In 1923, Walter R. Wright, the President of the Riding Club and proprietor of a riding stable at Culvers Lake, enlisted the aid of Mr. and Mrs. Condit Compton and Miss Lydia Bale, who was a well-known horsewoman in the county. Together, they organized a small horse show for Walter Wright’s pupils at Rolison Farm. This first horse show was such a success that the Branchville Riding Club organized an open horse show at Ackerson Field, Ross’s Corner the following year. This was the first of many such shows that would be held in the years to follow.
In 1926 the horse show was moved to a new ring on the William L. Bass Farm on the Old Newton Road. At the time, the Club charged 25 cents for admission and offered ribbons and trophies to sharpen the competition.

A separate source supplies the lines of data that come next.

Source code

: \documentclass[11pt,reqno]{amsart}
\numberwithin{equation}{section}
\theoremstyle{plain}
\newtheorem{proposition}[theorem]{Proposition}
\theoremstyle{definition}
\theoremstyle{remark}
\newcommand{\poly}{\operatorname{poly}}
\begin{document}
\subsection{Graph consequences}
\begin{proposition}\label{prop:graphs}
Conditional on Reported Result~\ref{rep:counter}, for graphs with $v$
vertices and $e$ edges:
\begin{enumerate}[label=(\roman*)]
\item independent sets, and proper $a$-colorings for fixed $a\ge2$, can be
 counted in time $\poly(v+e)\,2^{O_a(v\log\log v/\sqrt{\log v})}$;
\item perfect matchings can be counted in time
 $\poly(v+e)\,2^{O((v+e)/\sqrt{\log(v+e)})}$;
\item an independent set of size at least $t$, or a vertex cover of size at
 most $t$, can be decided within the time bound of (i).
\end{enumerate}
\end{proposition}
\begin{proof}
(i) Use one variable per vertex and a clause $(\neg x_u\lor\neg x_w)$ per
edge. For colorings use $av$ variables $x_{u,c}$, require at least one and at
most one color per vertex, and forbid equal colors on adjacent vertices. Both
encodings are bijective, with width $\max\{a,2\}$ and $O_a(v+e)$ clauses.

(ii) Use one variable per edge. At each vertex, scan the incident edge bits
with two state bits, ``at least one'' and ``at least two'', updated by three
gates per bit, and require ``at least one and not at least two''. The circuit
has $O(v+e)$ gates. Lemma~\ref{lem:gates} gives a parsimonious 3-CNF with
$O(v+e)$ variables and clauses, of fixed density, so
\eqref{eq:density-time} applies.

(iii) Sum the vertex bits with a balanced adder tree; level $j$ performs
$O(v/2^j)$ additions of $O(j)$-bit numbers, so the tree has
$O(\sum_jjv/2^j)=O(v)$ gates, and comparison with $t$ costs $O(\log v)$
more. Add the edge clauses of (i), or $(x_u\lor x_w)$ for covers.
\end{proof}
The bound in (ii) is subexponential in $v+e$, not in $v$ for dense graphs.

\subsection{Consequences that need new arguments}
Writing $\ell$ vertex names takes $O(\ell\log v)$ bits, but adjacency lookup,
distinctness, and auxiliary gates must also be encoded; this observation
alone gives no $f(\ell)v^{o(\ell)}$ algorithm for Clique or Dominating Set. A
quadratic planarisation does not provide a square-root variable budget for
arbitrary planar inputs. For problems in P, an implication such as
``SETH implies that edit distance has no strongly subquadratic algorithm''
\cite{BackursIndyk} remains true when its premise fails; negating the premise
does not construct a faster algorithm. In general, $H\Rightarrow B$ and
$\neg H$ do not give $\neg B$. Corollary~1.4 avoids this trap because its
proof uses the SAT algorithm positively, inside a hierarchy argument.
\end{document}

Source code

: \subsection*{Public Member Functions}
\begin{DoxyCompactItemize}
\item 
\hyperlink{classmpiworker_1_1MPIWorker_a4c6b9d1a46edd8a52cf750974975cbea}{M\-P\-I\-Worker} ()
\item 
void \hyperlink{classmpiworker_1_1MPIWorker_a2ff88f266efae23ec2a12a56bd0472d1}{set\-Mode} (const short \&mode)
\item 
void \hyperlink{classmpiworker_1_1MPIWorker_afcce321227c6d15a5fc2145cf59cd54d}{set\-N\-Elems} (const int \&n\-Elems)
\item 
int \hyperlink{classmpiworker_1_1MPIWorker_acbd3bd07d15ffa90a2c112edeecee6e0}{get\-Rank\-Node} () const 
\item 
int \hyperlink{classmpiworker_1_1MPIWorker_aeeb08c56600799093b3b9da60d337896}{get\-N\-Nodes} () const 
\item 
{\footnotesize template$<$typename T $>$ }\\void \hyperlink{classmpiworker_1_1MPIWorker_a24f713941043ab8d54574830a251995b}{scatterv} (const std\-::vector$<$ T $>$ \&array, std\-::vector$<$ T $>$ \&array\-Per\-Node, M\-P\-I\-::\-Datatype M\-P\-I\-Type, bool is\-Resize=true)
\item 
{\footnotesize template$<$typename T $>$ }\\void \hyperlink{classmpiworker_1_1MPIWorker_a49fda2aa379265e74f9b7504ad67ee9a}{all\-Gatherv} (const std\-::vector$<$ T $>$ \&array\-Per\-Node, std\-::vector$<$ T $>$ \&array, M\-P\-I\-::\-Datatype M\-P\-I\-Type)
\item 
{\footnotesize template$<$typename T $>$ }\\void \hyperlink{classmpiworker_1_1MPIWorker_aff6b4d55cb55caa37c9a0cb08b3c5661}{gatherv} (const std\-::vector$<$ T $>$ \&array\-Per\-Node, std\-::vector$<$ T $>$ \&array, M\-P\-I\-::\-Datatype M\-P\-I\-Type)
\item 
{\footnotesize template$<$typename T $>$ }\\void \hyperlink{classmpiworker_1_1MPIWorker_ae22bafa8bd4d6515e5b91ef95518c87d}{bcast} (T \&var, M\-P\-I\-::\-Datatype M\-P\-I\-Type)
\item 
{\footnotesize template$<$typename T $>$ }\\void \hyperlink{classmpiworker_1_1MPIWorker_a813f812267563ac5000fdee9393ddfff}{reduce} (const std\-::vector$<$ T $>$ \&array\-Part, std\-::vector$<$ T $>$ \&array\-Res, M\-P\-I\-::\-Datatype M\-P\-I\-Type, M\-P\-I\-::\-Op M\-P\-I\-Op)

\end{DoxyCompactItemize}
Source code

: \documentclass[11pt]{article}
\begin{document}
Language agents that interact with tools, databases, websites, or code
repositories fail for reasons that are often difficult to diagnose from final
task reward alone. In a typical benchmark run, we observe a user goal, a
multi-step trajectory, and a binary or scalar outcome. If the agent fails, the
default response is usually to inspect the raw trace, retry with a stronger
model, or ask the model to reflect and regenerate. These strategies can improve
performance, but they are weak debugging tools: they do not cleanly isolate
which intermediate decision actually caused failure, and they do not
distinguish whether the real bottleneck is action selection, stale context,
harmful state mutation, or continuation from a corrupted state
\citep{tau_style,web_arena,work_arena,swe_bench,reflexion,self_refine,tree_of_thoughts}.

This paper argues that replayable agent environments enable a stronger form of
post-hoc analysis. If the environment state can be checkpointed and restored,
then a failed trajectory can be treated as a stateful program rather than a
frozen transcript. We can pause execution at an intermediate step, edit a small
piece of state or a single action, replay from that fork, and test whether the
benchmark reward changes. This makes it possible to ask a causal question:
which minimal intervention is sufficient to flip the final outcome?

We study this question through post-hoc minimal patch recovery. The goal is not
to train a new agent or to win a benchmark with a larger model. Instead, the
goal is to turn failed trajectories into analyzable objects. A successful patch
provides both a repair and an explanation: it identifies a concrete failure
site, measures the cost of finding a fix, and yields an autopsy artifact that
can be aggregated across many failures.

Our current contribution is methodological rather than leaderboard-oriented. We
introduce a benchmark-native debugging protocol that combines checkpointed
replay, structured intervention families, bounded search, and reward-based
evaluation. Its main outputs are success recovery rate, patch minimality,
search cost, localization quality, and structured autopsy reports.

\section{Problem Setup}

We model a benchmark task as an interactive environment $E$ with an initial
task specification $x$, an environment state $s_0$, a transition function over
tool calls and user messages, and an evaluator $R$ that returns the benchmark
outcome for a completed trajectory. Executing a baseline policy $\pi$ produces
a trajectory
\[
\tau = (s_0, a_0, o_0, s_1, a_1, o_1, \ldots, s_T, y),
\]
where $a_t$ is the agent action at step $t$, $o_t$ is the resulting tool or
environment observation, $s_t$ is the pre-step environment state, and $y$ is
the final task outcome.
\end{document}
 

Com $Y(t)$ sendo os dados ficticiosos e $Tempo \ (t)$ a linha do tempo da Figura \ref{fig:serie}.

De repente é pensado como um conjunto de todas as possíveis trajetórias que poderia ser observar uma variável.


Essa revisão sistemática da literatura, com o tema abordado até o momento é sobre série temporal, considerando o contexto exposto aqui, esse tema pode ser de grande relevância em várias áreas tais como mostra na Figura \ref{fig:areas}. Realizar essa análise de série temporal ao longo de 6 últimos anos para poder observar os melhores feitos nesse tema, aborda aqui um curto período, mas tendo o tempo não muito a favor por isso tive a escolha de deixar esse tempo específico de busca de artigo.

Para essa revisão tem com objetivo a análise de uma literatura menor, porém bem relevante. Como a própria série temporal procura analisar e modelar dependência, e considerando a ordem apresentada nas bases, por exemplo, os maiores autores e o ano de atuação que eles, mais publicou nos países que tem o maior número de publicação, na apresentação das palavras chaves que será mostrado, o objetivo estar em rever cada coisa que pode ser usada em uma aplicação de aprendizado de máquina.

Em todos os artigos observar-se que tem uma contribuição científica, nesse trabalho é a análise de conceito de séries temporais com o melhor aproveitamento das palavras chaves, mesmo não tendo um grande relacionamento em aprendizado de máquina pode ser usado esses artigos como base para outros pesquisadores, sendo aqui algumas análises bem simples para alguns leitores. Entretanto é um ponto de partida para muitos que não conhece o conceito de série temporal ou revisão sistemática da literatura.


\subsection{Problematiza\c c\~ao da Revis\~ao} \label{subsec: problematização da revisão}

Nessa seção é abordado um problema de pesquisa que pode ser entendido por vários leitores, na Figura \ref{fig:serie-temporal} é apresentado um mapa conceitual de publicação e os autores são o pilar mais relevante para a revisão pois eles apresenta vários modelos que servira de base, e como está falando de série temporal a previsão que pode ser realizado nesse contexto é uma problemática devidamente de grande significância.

The Depression years intervened, however, and no horse shows were held until October 7, 1933 when members of the Branchville Riding Club organized the Branchville Community Horse Meet on the grounds of Selected Risks Insurance Company (now known as Selective Insurance Group, Inc.) in Branchville, New Jersey. The Club held the meet on the grounds of Selected Risks at the invitation of D.L.B. Smith, that company’s founder and a horseman himself. He was also a horse show participant. The horse show would be held in this location for the next 43 years.
The 1933 horse show included 15 classes of competition with 51 participants, with the monies generated by the competition ($280.43) donated to the Sussex County Tuberculosis League. Prompted by the success of the 1933 show, the Sussex County Horse Show Association formed, with Augustus S. Whitmore as President, W.R. Decker as Secretary, and Lydia Bale as Treasurer.
The 1934 horse show saw a doubling of the number of participants, with similar numbers occurring in 1935, when attendance exceeded 1,000 spectators for the first time. The first “queen of the fair” competition took place during the 1935 horse show.
In 1936 the event officially incorporated as the Sussex County Horse Show. During that year, horse team pulling took center stage when a heavy-weight record pull of 9,840 pounds was achieved by Mike and Ike, a team owned by William H. Sanford and Son of Sparta Township. That record stood until 1955, when Bill and Rock, a team owned by Harold Daniels of Newark Valley, New York, pulled 10,695 pounds.
By 1938 the Sussex County Horse Show drew 3,000 spectators and was larger than any other outdoor show in the East. It was surpassed only by the National Horse Show held at Madison Square Garden.
In 1940, at the suggestion of Francis Morrow, the local representative of the Rutgers Cooperative Extension, the Sussex County Horse Show merged with several agricultural groups to re-incorporate as the Sussex County Farm and Horse Show. From that year forward, the event would be run as both a horse show and an agricultural fair. As a result of this merger, the new “fair” was expanded from a one-day event to a three-day event.
The Sussex County Farm and Horse Show was not held from 1942 through 1945 due to World War II. It returned in 1946 and, one year later, was expanded to a 4-day event to accommodate its continuing growth. In 1947, there were 10,000 paid admissions.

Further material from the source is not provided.